I too was lost in thought. I was just staring off into space, contemplating how much the family had yet to go through and considering the injustice of it all. The kid was super cute. Dark hair, dark eyes, captivating bright smile. The day his parents brought him into the hospital to be admitted, he had insisted on wearing his Superman costume. He’d raced around the nurses’ station with his arms extended and his cape flapping behind him. I remember asking him if he could teach me to fly. He’d looked a little bewildered by my question but nodded.
I was pulled from my delirium by a caustic, accusatory outburst. “What the fuck are you looking at?”
It took me a minute to realize that the question was coming from the guy seated at the side table, and that it was directed at me.
I froze. Bewildered as to why he had singled me out and uncertain of what I had done to provoke such an explosive interrogation, I looked over my shoulder, suspicious that his anger was actually intended for someone else and I had just unfortunately wound up in the cross fire. Regrettably, I discovered otherwise. There was no one behind me. The couple that had been there before had already left, and the only remaining couple was as shocked as we were. They looked between me and the hotheaded guy, obviously self-conscious. They did their best to turn their attention back to their dinners and started talking to one other in almost inaudible hushed tones.
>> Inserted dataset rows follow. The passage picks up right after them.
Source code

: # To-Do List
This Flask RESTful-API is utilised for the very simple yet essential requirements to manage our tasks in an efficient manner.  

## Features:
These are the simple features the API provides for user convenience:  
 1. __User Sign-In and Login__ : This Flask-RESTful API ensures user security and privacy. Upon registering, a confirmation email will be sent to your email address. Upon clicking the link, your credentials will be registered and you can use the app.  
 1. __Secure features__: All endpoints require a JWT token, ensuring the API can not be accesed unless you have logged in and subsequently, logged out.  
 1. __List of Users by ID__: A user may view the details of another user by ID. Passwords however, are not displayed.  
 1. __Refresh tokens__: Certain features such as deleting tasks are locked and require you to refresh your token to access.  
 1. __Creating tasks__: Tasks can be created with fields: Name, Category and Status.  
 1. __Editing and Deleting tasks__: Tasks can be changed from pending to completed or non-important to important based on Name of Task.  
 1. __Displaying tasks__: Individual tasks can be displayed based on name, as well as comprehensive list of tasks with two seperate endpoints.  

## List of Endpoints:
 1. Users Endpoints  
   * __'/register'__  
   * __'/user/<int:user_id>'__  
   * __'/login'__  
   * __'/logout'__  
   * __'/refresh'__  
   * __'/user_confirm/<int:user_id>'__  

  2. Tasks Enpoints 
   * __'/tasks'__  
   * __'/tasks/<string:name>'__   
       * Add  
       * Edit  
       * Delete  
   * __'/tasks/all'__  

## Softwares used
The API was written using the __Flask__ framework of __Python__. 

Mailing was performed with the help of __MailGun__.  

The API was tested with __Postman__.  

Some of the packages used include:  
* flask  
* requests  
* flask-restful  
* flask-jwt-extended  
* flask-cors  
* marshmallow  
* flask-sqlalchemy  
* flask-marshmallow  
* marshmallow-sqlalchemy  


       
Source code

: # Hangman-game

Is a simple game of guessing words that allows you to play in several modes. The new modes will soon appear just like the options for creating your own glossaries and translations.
I returned my disoriented focus to side-table guy. His face was visibly flushed with anger. His wife cast an embarrassed, almost apologetic glance in my direction, then reached across their table and delicately touched her husband’s hand. I heard her whisper in a soft plea, “Just let it go, it’s no big deal.”
Her request seemed to infuriate him even more. “No, no…. I’m not gonna let it go. Goddamn faggots. Think they can impose themselves on anyone.” He turned his attention back to me. “Hey! I asked you a question: What the fuck are you looking at?”
My head whirled. I hadn’t been intentionally looking at anything. I had been lost in thought, trying to make sense of how a wonderful little five-year-old could be struck by such an awful illness. I was confused, embarrassed, and tongue-tied. Declan looked equally shocked. He had dropped his chopsticks onto his plate and darted his gaze between me and my inquisitor. I suspected we had identical expressions: a combination of “deer in the headlights” and “what the fuck is happening?”
When I finally found my voice, the only thing to escape was a weak, perplexed, “Excuse me?”
“Shit.” He snorted his defiant retort. “Don’t you speak English? I wanna know what the fuck you think you’re looking at.” His wife continued to implore him to keep his voice down and tried to sound a little more insistent that he just ignore us.